For each line of the data below that holds "newcommand", copy the line.

Stored items from a collection:
·····

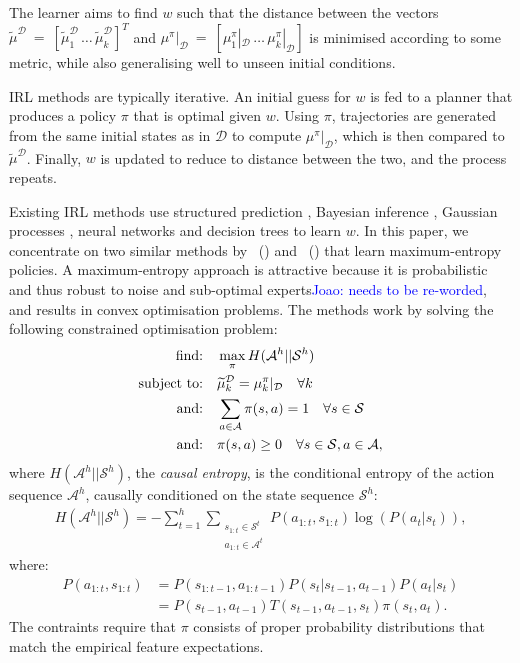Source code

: \documentclass[letterpaper]{article}
\newcommand{\citet}[1]{\citeauthor{#1}~(\citeyear{#1})}
\newcommand{\jm}[1]{\textcolor{blue}{Joao: #1}}
\newcommand{\jm}[1]{}
\begin{document}
The learner aims to find $w$ such that the distance between the vectors $\widetilde\mu^{\mathcal{D}}~=~[\widetilde\mu^{\mathcal{D}}_1\,\ldots\,\widetilde\mu^{\mathcal{D}}_k]^T$ and $\mu^{\pi}|_{\mathcal{D}}~=~[\mu^{\pi}_1|_{\mathcal{D}}\,\ldots\,\mu^{\pi}_k|_{\mathcal{D}}]$ is minimised according to some metric, while also generalising well to unseen initial conditions.

IRL methods are typically iterative. An initial guess for $w$ is fed to a planner that produces a policy $\pi$ that is optimal given $w$.  Using $\pi$, trajectories are generated from the same initial states as in $\mathcal{D}$ to compute $\mu^{\pi}|_{\mathcal{D}}$, which is then compared to $\widetilde{\mu}^{\mathcal{D}}$.  Finally, $w$ is updated to reduce to distance between the two, and the process repeats.

Existing IRL methods use structured prediction \cite{ratliff2006maximum}, Bayesian inference \cite{ramachandran2007bayesian}, Gaussian processes \cite{levine2011nonlinear}, neural networks and decision trees \cite{ratliff2007boosting} to learn $w$.  In this paper, we concentrate on two similar methods by \citet{ziebart2008maximum} and \citet{ziebart2010modelingthesis} that learn maximum-entropy policies.  A maximum-entropy approach is attractive because it is probabilistic and thus robust to noise and sub-optimal experts\jm{needs to be re-worded}, and results in convex optimisation problems. The methods work by solving the following constrained optimisation problem:
\begin{align}
	\hbox{find:} &\quad\max\limits_{\pi} H(\mathcal{A}^h||\mathcal{S}^h)\label{eq:primal_obj}\\
\hbox{subject to:}&\quad\widetilde{\mu}^{\mathcal{D}}_k   = \mu^{\pi}_k|_{\mathcal{D}}\quad\forall k \label{eq:features_equality_constraint}\\
\hbox{and:} &\quad\sum_{a\in\mathcal{A}}\pi(s,a)  = 1\quad\forall s\in\mathcal{S}\\
\hbox{and:} &\quad\pi(s,a) \geq 0\quad\forall s\in\mathcal{S},a\in\mathcal{A},\label{eq:positive_policy}
\end{align}
where $H(\mathcal{A}^h||\mathcal{S}^h)$, the \emph{causal entropy}, is the conditional entropy of the action sequence $\mathcal{A}^h$, causally conditioned on the state sequence $\mathcal{S}^h$:
\begin{align}
H(\mathcal{A}^h||\mathcal{S}^h) = -\sum_{t=1}^h \sum_{\substack{s_{1:t}\in\mathcal{S}^t\\a_{1:t}\in\mathcal{A}^t}} P(a_{1:t},s_{1:t})\log(P(a_t|s_t)),
\label{eg:entdef}
\end{align}
where:
\begin{align*}
  P(a_{1:t},s_{1:t})&= P(s_{1:t-1},a_{1:t-1})P(s_t|s_{t-1},a_{t-1})P(a_t|s_t)\\
  &=P(s_{t-1},a_{t-1})T(s_{t-1},a_{t-1},s_t)\pi(s_t,a_t).
\end{align*}
The contraints require that $\pi$ consists of proper probability distributions that match the empirical feature expectations.
\end{document}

·····

*Answer space*
\newcommand{\citet}[1]{\citeauthor{#1}~(\citeyear{#1})}
\newcommand{\jm}[1]{\textcolor{blue}{Joao: #1}}
\newcommand{\jm}[1]{}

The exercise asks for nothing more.